Opponents focus on the strict controls placed on drugs being manufactured for the American market and imported by US-regulated drug companies and wholesalers. While the world is awash in billions of dollars of counterfeit drugs, comparatively little enters the US under the current system. If counterfeits become more common, there is likely to be a significant increase in costly, sometimes deadly, therapeutic failures. This would jeopardize public health and wipe out much of the predicted savings.

Ideological positions have hardened on drug reimportation. There is far more shouting, far fewer efforts to reason and educate. How do we, as patients and consumers in a complex society, decide on the best path for Americans?

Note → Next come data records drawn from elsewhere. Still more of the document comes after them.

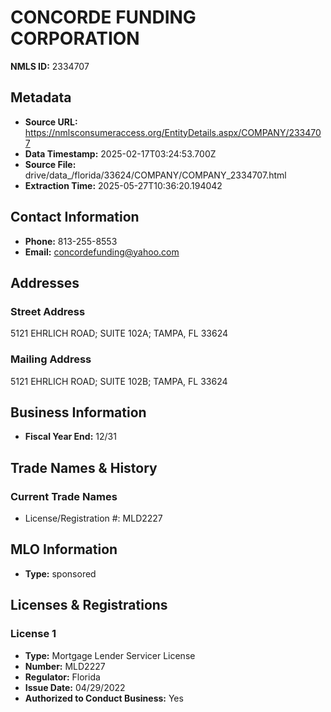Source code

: # CONCORDE FUNDING CORPORATION

**NMLS ID:** 2334707

## Metadata
- **Source URL:** https://nmlsconsumeraccess.org/EntityDetails.aspx/COMPANY/2334707
- **Data Timestamp:** 2025-02-17T03:24:53.700Z
- **Source File:** drive/data_/florida/33624/COMPANY/COMPANY_2334707.html
- **Extraction Time:** 2025-05-27T10:36:20.194042

## Contact Information
- **Phone:** 813-255-8553
- **Email:** concordefunding@yahoo.com

## Addresses
### Street Address
5121 EHRLICH ROAD; SUITE 102A; TAMPA, FL 33624

### Mailing Address
5121 EHRLICH ROAD; SUITE 102B; TAMPA, FL 33624

## Business Information
- **Fiscal Year End:** 12/31

## Trade Names & History
### Current Trade Names
- License/Registration #: MLD2227

## MLO Information
- **Type:** sponsored

## Licenses & Registrations

### License 1
- **Type:** Mortgage Lender Servicer License
- **Number:** MLD2227
- **Regulator:** Florida
- **Issue Date:** 04/29/2022
- **Authorized to Conduct Business:** Yes
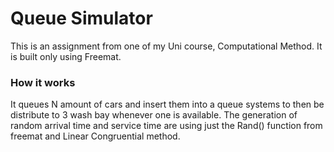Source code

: # Queue Simulator
This is an assignment from one of my Uni course, Computational Method. It is built only using Freemat. 
### How it works
It queues N amount of cars and insert them into a queue systems to then be distribute to 3 wash bay whenever one is available. The generation of random arrival time and service time are using just the Rand() function from freemat and Linear Congruential method.
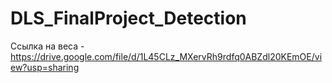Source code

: # DLS_FinalProject_Detection

Ссылка на веса - https://drive.google.com/file/d/1L45CLz_MXervRh9rdfq0ABZdl20KEmOE/view?usp=sharing
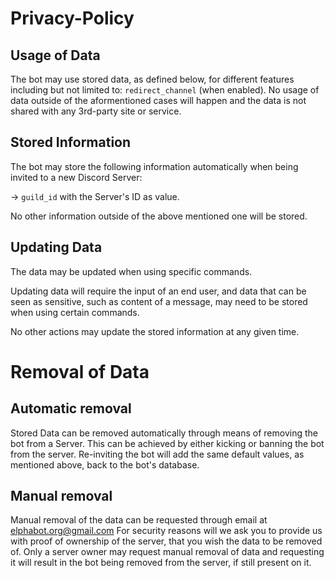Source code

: # Privacy-Policy

## Usage of Data

The bot may use stored data, as defined below, for different features including but not limited to: `redirect_channel` (when enabled).
No usage of data outside of the aformentioned cases will happen and the data is not shared with any 3rd-party site or service.

## Stored Information

The bot may store the following information automatically when being invited to a new Discord Server:

-> `guild_id` with the Server's ID as value.

No other information outside of the above mentioned one will be stored.

## Updating Data

The data may be updated when using specific commands.

Updating data will require the input of an end user, and data that can be seen as sensitive, such as content of a message, may need to be stored when using certain commands.

No other actions may update the stored information at any given time.

# Removal of Data

## Automatic removal

Stored Data can be removed automatically through means of removing the bot from a Server. This can be achieved by either kicking or banning the bot from the server. Re-inviting the bot will add the same default values, as mentioned above, back to the bot's database.

## Manual removal

Manual removal of the data can be requested through email at elphabot.org@gmail.com
For security reasons will we ask you to provide us with proof of ownership of the server, that you wish the data to be removed of. Only a server owner may request manual removal of data and requesting it will result in the bot being removed from the server, if still present on it.
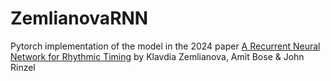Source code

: # ZemlianovaRNN

Pytorch implementation of the model in the 2024 paper [A Recurrent Neural Network for Rhythmic Timing](https://www.biorxiv.org/content/10.1101/2024.05.24.595797v1.abstract) by Klavdia Zemlianova, Amit Bose & John Rinzel

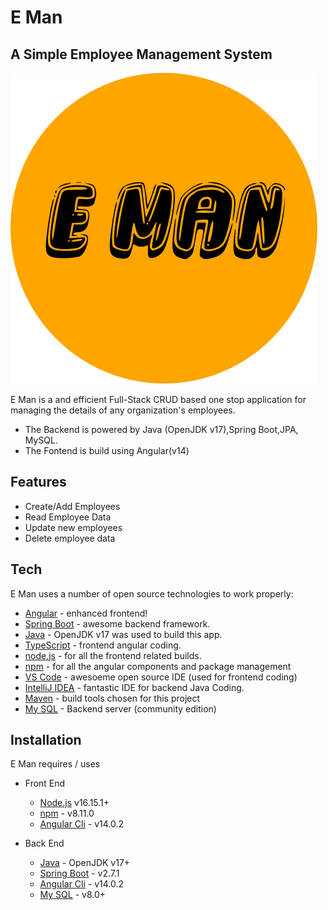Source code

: # E Man
## A Simple Employee Management System 

[![E Man Logo](https://raw.githubusercontent.com/iharshpathak/eMan-Employee_manager/main/empManFrontend/empManfront/src/assets/EmanLogo.png)](https://github.com/iharshpathak/eMan-Employee_manager)


E  Man is a and efficient 
Full-Stack CRUD based 
one stop application 
for managing the details of any organization's employees.

- The Backend is powered by Java (OpenJDK v17),Spring Boot,JPA, MySQL.
- The Fontend is build using Angular(v14)

## Features

- Create/Add Employees
- Read Employee Data
- Update new employees
- Delete employee data


## Tech

E Man uses a number of open source technologies to work properly:

- [Angular](https://angular.io/) - enhanced frontend!
- [Spring Boot](https://spring.io/projects/spring-boot) - awesome backend framework.
- [Java](https://openjdk.org/) - OpenJDK v17 was used to build this app.
- [TypeScript](https://www.typescriptlang.org/) - frontend angular coding.
- [node.js](https://nodejs.org/en/) - for all the frontend related builds.
- [npm](https://www.npmjs.com/) - for all the angular components and package management
- [VS Code](https://code.visualstudio.com/) - awesoeme open source IDE (used for frontend coding)
- [IntelliJ IDEA](https://www.jetbrains.com/idea/) - fantastic IDE for backend Java Coding.
- [Maven](https://maven.apache.org/) - build tools chosen for this project
- [My SQL](https://www.mysql.com/) - Backend server (community edition)



## Installation

E Man requires / uses
  - Front End
    - [Node.js](https://nodejs.org/) v16.15.1+
    - [npm](https://www.npmjs.com/) - v8.11.0
    -  [Angular Cli](https://angular.io/cli) - v14.0.2

- Back End
    - [Java](https://openjdk.org/) - OpenJDK v17+
    - [Spring Boot](https://spring.io/projects/spring-boot) - v2.7.1
    -  [Angular Cli](https://angular.io/cli) - v14.0.2
    -  [My SQL](https://www.mysql.com/) - v8.0+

Years ago, a drug trade association ran a campaign with the seemingly-paradoxical theme: the only pill we don’t test is the one you take yourself. The goal, as I recollect, was better public understanding of how testing and quality controls permeate every stage of drug development and manufacturing.

Because the actual pill can’t be tested, the campaign made me realize that there is a critical leap of faith that the drug product you take is identical to the one that was originally shown to be safe and effective. This is not just a matter of chemical sameness, but also dissolution rates, absorption rates, purity, side effect profile, consistent safety and effectiveness across populations, etc.

I have the highest degree of confidence that a branded product is the same as the one that was originally tested and approved. I have nearly the same confidence in generics and regularly use them, although I have had at least one bad experience.

Beyond that, I become very concerned about drugs reimported from overseas. Among the potential problems: ingredient substitution, inconsistent manufacturing, lack of quality controls, inadequate inspections, lack of corporate accountability, and the absence of a strict chain of custody that prevents counterfeits.

This risk is compounded because consumers, pharmacists and doctors might never know whether a therapeutic failure was a result of an individual’s biology or because of an inferior copy or counterfeiting. At least with brand and generic drugs, the pharmacy puts the drug’s name and manufacturer on the label of the bottle and we can reasonably assume the accuracy of the information.

I have no faith that reimported drugs will, on a consistent basis, be identical to the original products in quality, safety and efficacy.

In most circumstances, potentially inferior goods sell at a steep discount to cover the consumer’s risk of product failure. In health care, this is not considered acceptable. The promised price discounts from reimported drugs don’t justify the risk to my health from a therapeutic failure.